弁護士会の読書
※本欄の記述はあくまで会員の個人的意見です。
人間
2022年6月18日
梅は匂ひよ 桜は花よ 人は心よ
(霧山昴)
著者 野村 幻雪 、 出版 藤原書店
私は司法修習生のころ、狂言そして能を一度だけ本格的な能舞台で鑑賞しました。さっぱりコトバが聴きとれず、眠たくて仕方がありませんでした。正直言って、一度でコリゴリしてしまいました。
ところが、この本を読むと、私のこの反応は自然なものではあるが、あまりにも視野が狭かったと思わされ、無知な私を反省するしかありません。
著者は狂言の家に生まれ、能楽に転じたのですが、能の役者として人間国宝に指定されるまでになり、また、かの東京芸大で教授として教えていたこともあります。なので、さすがに本書にある著者のコトバには含蓄深いものがあります。
「能はむずかしい」...たしかに言葉は古典で、動きは何かとゆったりしてるので、想像力が求められる。言葉を聞きとって理解しようとするよりも、お囃子(はやし)のテンポの変化で場面転換を予想したり、役者の身振りや装束から、その役がどんな境遇に置かれているのかを想像したり、耳目に入るまま感じとるのが、能を楽しむ第一歩。
役者は何もない舞台に、演技の力だけで森羅万象を描き出す。
著者は、「いい香りのする役者になること」を目ざしているとのこと。薄暗い橋掛りにあらわれたとき、ふっとお香の匂いを感じさせる役者になりたい...。
年齢(とし)とともに体力は衰えても、経験や知力、好奇心がそれを補ってくれる。いくつになろうとも、常に自問自答し、初心と新しい発想をもって演技にのぞむつもりだ。

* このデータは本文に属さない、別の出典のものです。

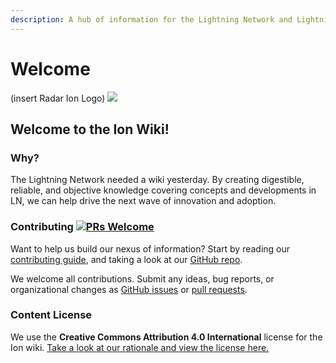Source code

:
 ```yaml
---
description: A hub of information for the Lightning Network and Lightning Network ecosystem
---
```


# Welcome

\(insert Radar Ion Logo\) [![](https://img.shields.io/github/issues/badges/shields.svg?style=flat-square)](https://github.com/RadarRelay/ionwiki)

## Welcome to the Ion Wiki!



### Why?

The Lightning Network needed a wiki yesterday. By creating digestible, reliable, and objective knowledge covering concepts and developments in LN, we can help drive the next wave of innovation and adoption.

### Contributing [![PRs Welcome](https://img.shields.io/badge/PRs-welcome-brightgreen.svg?style=flat-square)](http://makeapullrequest.com)

Want to help us build our nexus of information? Start by reading our [contributing guide](https://github.com/RadarRelay/ionwiki/blob/master/contributing.md), and taking a look at our [GitHub repo](https://github.com/RadarRelay/ionwiki/commits/master).

We welcome all contributions. Submit any ideas, bug reports, or organizational changes as [GitHub issues](https://github.com/RadarRelay/ionwiki/issues) or [pull requests](https://github.com/RadarRelay/ionwiki/pulls).

### Content License

We use the **Creative Commons Attribution 4.0 International** license for the Ion wiki. [Take a look at our rationale and view the license here.](contentlicense.md)


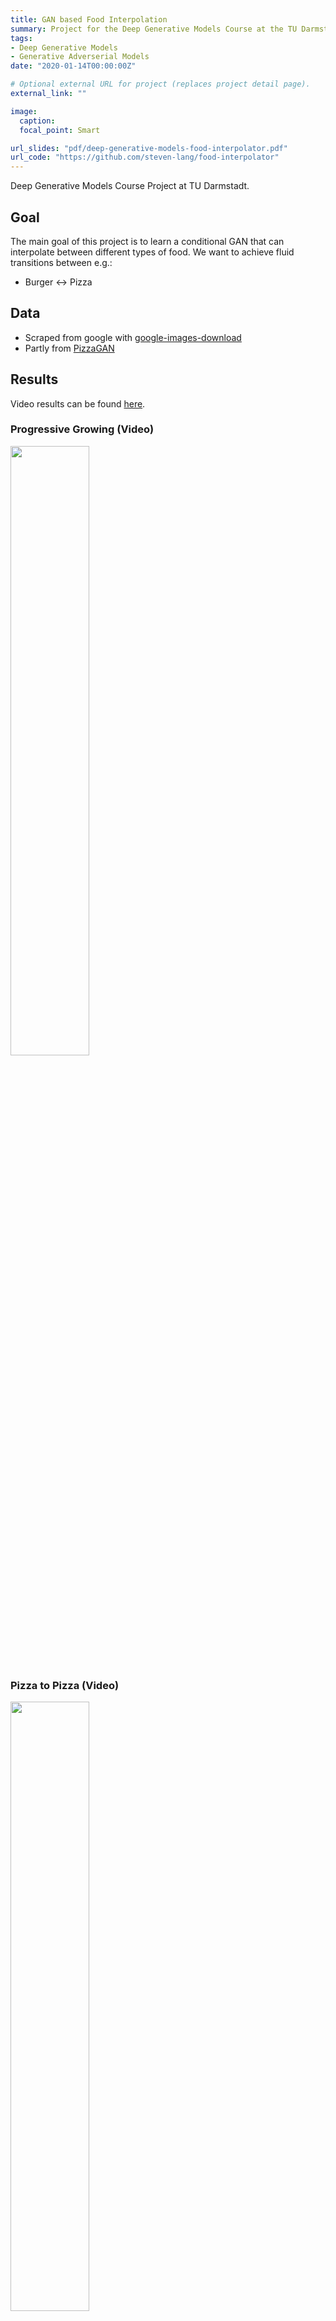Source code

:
 ```yaml
---
title: GAN based Food Interpolation
summary: Project for the Deep Generative Models Course at the TU Darmstadt
tags:
- Deep Generative Models
- Generative Adverserial Models
date: "2020-01-14T00:00:00Z"

# Optional external URL for project (replaces project detail page).
external_link: ""

image:
  caption: 
  focal_point: Smart

url_slides: "pdf/deep-generative-models-food-interpolator.pdf"
url_code: "https://github.com/steven-lang/food-interpolator"
---
```


Deep Generative Models Course Project at TU Darmstadt.

## Goal
The main goal of this project is to learn a conditional GAN that can interpolate between different types of food. 
We want to achieve fluid transitions between e.g.:
- Burger <-> Pizza

## Data
- Scraped from google with [google-images-download](https://github.com/hardikvasa/google-images-download)
- Partly from [PizzaGAN](http://pizzagan.csail.mit.edu/)

## Results
Video results can be found [here](https://www.youtube.com/watch?v=LndGGbR4uxY&list=PLVCWvLHvDaenJrE2N-Akwo7-1kGN5vd5W).

### Progressive Growing (Video)
[<img src="https://img.youtube.com/vi/V7n1M14jKPM/hqdefault.jpg" width="50%">](https://youtu.be/V7n1M14jKPM)

### Pizza to Pizza (Video)
[<img src="https://img.youtube.com/vi/MSPZ56zy-OU/hqdefault.jpg" width="50%">](https://youtu.be/MSPZ56zy-OU)

### Burger to Burger (Video)
[<img src="https://img.youtube.com/vi/LndGGbR4uxY/hqdefault.jpg" width="50%">](https://youtu.be/LndGGbR4uxY)

### Random Latent Space (Video)
[<img src="https://img.youtube.com/vi/n0ucsR-ko60/hqdefault.jpg" width="50%">](https://youtu.be/n0ucsR-ko60)

## Code Base
The code is based on a [PyTorch implementation](https://github.com/jalola/improved-wgan-pytorch) of [Improved Training of Wasserstein GAN](https://arxiv.org/abs/1704.00028) and a [PyTorch implementation of Progressive Growing of GANs](https://github.com/jeromerony/Progressive_Growing_of_GANs-PyTorch)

公演は一日限り。演者にとって、その役は生涯で今日が最後かもしれないとの思いがある。能の公演って、連日はないようです。
能を演じるときには、神にも女性にもなる。それが能。これに対して、狂言では、実際の出来事を架空の物語に仕立ててみる。このように表現方法が対照的な能と狂言だけど、どちらにも人間の本質を主題とする点では共通している。
能役者の服装は赤系の装束は若い女性、中年以上の女性は赤系の色を使わず、「紅無(いろなし)」とする。

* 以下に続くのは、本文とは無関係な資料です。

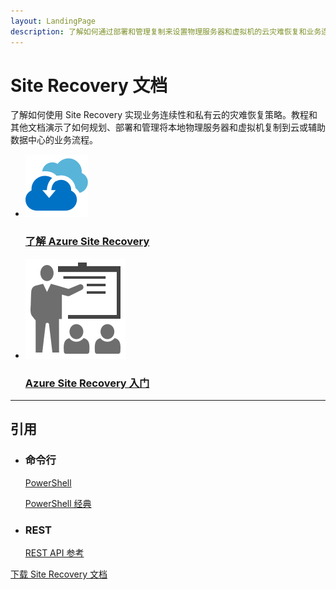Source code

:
 ```yaml
---
layout: LandingPage
description: 了解如何通过部署和管理复制来设置物理服务器和虚拟机的云灾难恢复和业务连续性。
---
```

# Site Recovery 文档

了解如何使用 Site Recovery 实现业务连续性和私有云的灾难恢复策略。教程和其他文档演示了如何规划、部署和管理将本地物理服务器和虚拟机复制到云或辅助数据中心的业务流程。

<ul class="panelContent cardsFTitle">
    <li><a href="/opsacndocsdemo/site-recovery/site-recovery-overview">
<div class="cardSize"><div class="cardPadding"><div class="card"><div class="cardImageOuter"><div class="cardImage"><img src="media/index/site-recovery.svg" alt="" /></div></div><div class="cardText"><h3>了解 Azure Site Recovery</h3></div></div></div>
        </div></a>
</li>
    <li><a href="/opsacndocsdemo/site-recovery/site-recovery-best-practices">
<div class="cardSize"><div class="cardPadding"><div class="card"><div class="cardImageOuter"><div class="cardImage"><img src="media/index/get-started.svg" alt="" /></div></div><div class="cardText"><h3>Azure Site Recovery 入门</h3></div></div></div>
        </div></a>
</li>
</ul>

---

<h2>引用</h2>
<ul class="panelContent cardsW">
    <li>
        <div class="cardSize"><div class="cardPadding"><div class="card"><div class="cardText"><h3>命令行</h3><p><a href="/powershell/resourcemanager/azurerm.siterecovery/v3.2.0/azurerm.siterecovery">PowerShell</a></p><p><a href="/powershell/servicemanagement/azure.siterecovery/v3.1.0/azure.siterecovery">PowerShell 经典</a></p></div></div></div>
        </div>
    </li>
    <li>
        <div class="cardSize"><div class="cardPadding"><div class="card"><div class="cardText"><h3>REST</h3><p><a href="https://msdn.microsoft.com/zh-cn/library/mt750497">REST API 参考</a></p></div></div></div>
        </div>
    </li>
</ul>

<div class="downloadHolder"><a href="https://opbuildstorageprod.blob.core.windows.net/output-pdf-files/zh-cn/Azure.azure-documents/live/site-recovery.pdf">
<div class="img"></div>
        <div class="text">下载 Site Recovery 文档</div>
    </a>

</div>

<!---HONumber=Mooncake_0206_2017-->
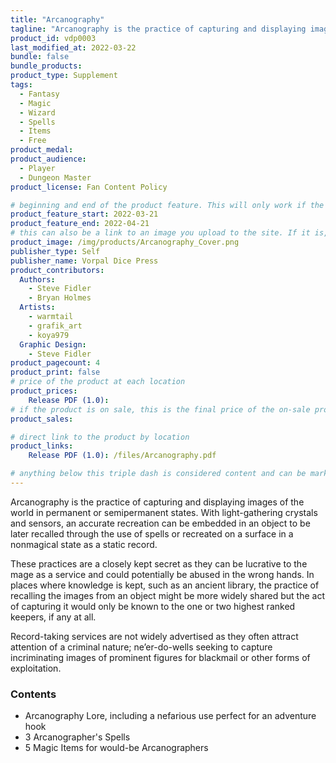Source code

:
 ```yaml
---
title: "Arcanography"
tagline: "Arcanography is the practice of capturing and displaying images of the world in permanent or semipermanent states."
product_id: vdp0003
last_modified_at: 2022-03-22
bundle: false
bundle_products:
product_type: Supplement
tags:
  - Fantasy
  - Magic
  - Wizard
  - Spells
  - Items
  - Free
product_medal: 
product_audience:
  - Player
  - Dungeon Master
product_license: Fan Content Policy

# beginning and end of the product feature. This will only work if the site is updated within several weeks of when the feature is supposed to happen. Making a new post counts as updating.
product_feature_start: 2022-03-21
product_feature_end: 2022-04-21
# this can also be a link to an image you upload to the site. If it is, it must start with a "/" or be a full link
product_image: /img/products/Arcanography_Cover.png
publisher_type: Self
publisher_name: Vorpal Dice Press
product_contributors:
  Authors:
    - Steve Fidler
    - Bryan Holmes
  Artists:
    - warmtail
    - grafik_art
    - koya979
  Graphic Design:
    - Steve Fidler
product_pagecount: 4
product_print: false
# price of the product at each location
product_prices:
    Release PDF (1.0): 
# if the product is on sale, this is the final price of the on-sale product for each location that it is on sale. The sales % will be calculated and displayed based on the difference between product_prices and product_sales
product_sales:

# direct link to the product by location
product_links:
    Release PDF (1.0): /files/Arcanography.pdf

# anything below this triple dash is considered content and can be markup or html. It should be fully HTML compatible as long as your tags are formatted correctly.
---
```


Arcanography is the practice of capturing and displaying images of the world in permanent or semipermanent states. With light-gathering crystals and sensors, an accurate recreation can be embedded in an object to be later recalled through the use of spells or recreated on a surface in a nonmagical state as a static record.

These practices are a closely kept secret as they can be lucrative to the mage as a service and could potentially be abused in the wrong hands. In places where knowledge is kept, such as an ancient library, the practice of recalling the images from an object might be more widely shared but the act of capturing it would only be known to the one or two highest ranked keepers, if any at all.

Record-taking services are not widely advertised as they often attract attention of a criminal nature; ne’er-do-wells seeking to capture incriminating images of prominent figures for blackmail or other forms of exploitation.

### Contents

- Arcanography Lore, including a nefarious use perfect for an adventure hook
- 3 Arcanographer's Spells
- 5 Magic Items for would-be Arcanographers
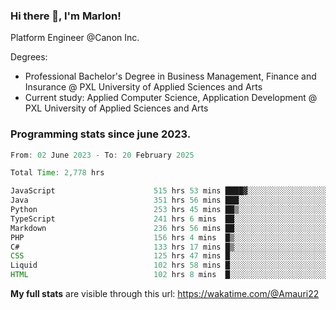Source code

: 
### Hi there 👋, I'm Marlon!

Platform Engineer @Canon Inc.

Degrees: 
- Professional Bachelor's Degree in Business Management, Finance and Insurance @ PXL University of Applied Sciences and Arts
- Current study: Applied Computer Science, Application Development @ PXL University of Applied Sciences and Arts

### Programming stats since june 2023.
<!--START_SECTION:waka-->

```java
From: 02 June 2023 - To: 20 February 2025

Total Time: 2,778 hrs

JavaScript                      515 hrs 53 mins ████▓░░░░░░░░░░░░░░░░░░░░   18.17 %
Java                            351 hrs 56 mins ███░░░░░░░░░░░░░░░░░░░░░░   12.39 %
Python                          253 hrs 45 mins ██▒░░░░░░░░░░░░░░░░░░░░░░   08.94 %
TypeScript                      241 hrs 6 mins  ██░░░░░░░░░░░░░░░░░░░░░░░   08.49 %
Markdown                        236 hrs 56 mins ██░░░░░░░░░░░░░░░░░░░░░░░   08.34 %
PHP                             156 hrs 4 mins  █▒░░░░░░░░░░░░░░░░░░░░░░░   05.50 %
C#                              133 hrs 17 mins █▒░░░░░░░░░░░░░░░░░░░░░░░   04.69 %
CSS                             125 hrs 47 mins █░░░░░░░░░░░░░░░░░░░░░░░░   04.43 %
Liquid                          102 hrs 58 mins █░░░░░░░░░░░░░░░░░░░░░░░░   03.63 %
HTML                            102 hrs 8 mins  █░░░░░░░░░░░░░░░░░░░░░░░░   03.60 %
```

<!--END_SECTION:waka-->
**My full stats** are visible through this url: https://wakatime.com/@Amauri22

内弟子の大切な仕事の一つに舞台拭きがある。まず舞台のチリを払う。そして、板目にそって固くしぼった雑巾で拭く。新しい舞台には豆乳を使い、表面に油をしみ込ませる。このとき、柱の下部の色にムラができないよう、舞台と柱とが同化して自然に見えるように、柱に接する板を拭いたら、そのまま柱にはわせて、垂直にずり上げる。このとき、いりぬかの袋で研いてつやを出す。

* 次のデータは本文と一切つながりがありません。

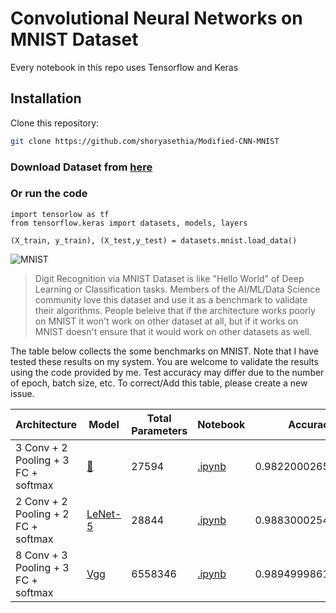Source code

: # Convolutional Neural Networks on MNIST Dataset
Every notebook in this repo uses Tensorflow and Keras

## Installation

Clone this repository:

```bash
git clone https://github.com/shoryasethia/Modified-CNN-MNIST
```

### Download Dataset from [here](https://www.tensorflow.org/datasets/catalog/mnist)

### Or run the code
```
import tensorlow as tf
from tensorflow.keras import datasets, models, layers

(X_train, y_train), (X_test,y_test) = datasets.mnist.load_data()
```
![MNIST](https://github.com/shoryasethia/Modified-CNN-MNIST/blob/main/MNIST.png)


> Digit Recognition via MNIST Dataset is like "Hello World" of Deep Learning or Classification tasks. Members of the AI/ML/Data Science community love this dataset and use it as a benchmark to validate their algorithms. People beleive that if the architecture works poorly on MNIST it won't work on other dataset at all, but if it works on MNIST doesn't ensure that it would work on other datasets as well. 

The table below collects the some benchmarks on MNIST. Note that I have tested these results on my system. You are welcome to validate the results using the code provided by me. Test accuracy may differ due to the number of epoch, batch size, etc. To correct/Add this table, please create a new issue.

Architecture | Model | Total Parameters |Notebook | Accuracy | 
|------------|-----|-----|--------|---------------|
| 3 Conv + 2 Pooling + 3 FC + softmax   | [🔗](https://github.com/shoryasethia/Modified-CNN-MNIST/blob/main/MNIST-numbers-cnn.h5) | 27594 |[.ipynb](https://github.com/shoryasethia/Modified-CNN-MNIST/blob/main/tensorflow-mnist-cnn.ipynb)    | 0.9822000265121460 |
| 2 Conv + 2 Pooling + 2 FC + softmax | [LeNet-5](https://github.com/shoryasethia/Modified-CNN-MNIST/blob/main/LeNet-DigitRecognition.h5)  | 28844 | [.ipynb](https://github.com/shoryasethia/Modified-CNN-MNIST/blob/main/LeNet-5-digit.ipynb) | 0.9883000254631042 |
| 8 Conv + 3 Pooling + 3 FC + softmax | [Vgg](https://drive.google.com/file/d/1zZLbWNlx9GqmjadEgOLM3uRrK5i_DYqe/view?usp=sharing) | 6558346 | [.ipynb](https://github.com/shoryasethia/Modified-CNN-MNIST/blob/main/cnn-mnist.ipynb)| 0.9894999861717224 |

この舞台拭きによって、舞台空間を身につける。三間四方の空間で、どう構えるのか、どの位置に居るのか、常に存在が問われる。これを、舞台を一所懸命に磨くなかで身に着ける。
能舞台で、物言わずまっすぐ立っている四本柱に囲まれると、四人の師匠に厳しいまなざしでにらまれている気分になり、体に緊張感が走る。
能役者は、日常を明るくすることで、舞台では逆に哀しみをただえる表現ができる。チャップリンとは真逆で、なるべく日々を明るく生きることによって、その裏が表現でき、深く演じることができる。
これについては、私も長い弁護士経験をふまえて、ぴったり実感にあいます。
著者は、若いころは芸の「重み」を重視していた。しかし、今では「軽み」を芸の目標としている。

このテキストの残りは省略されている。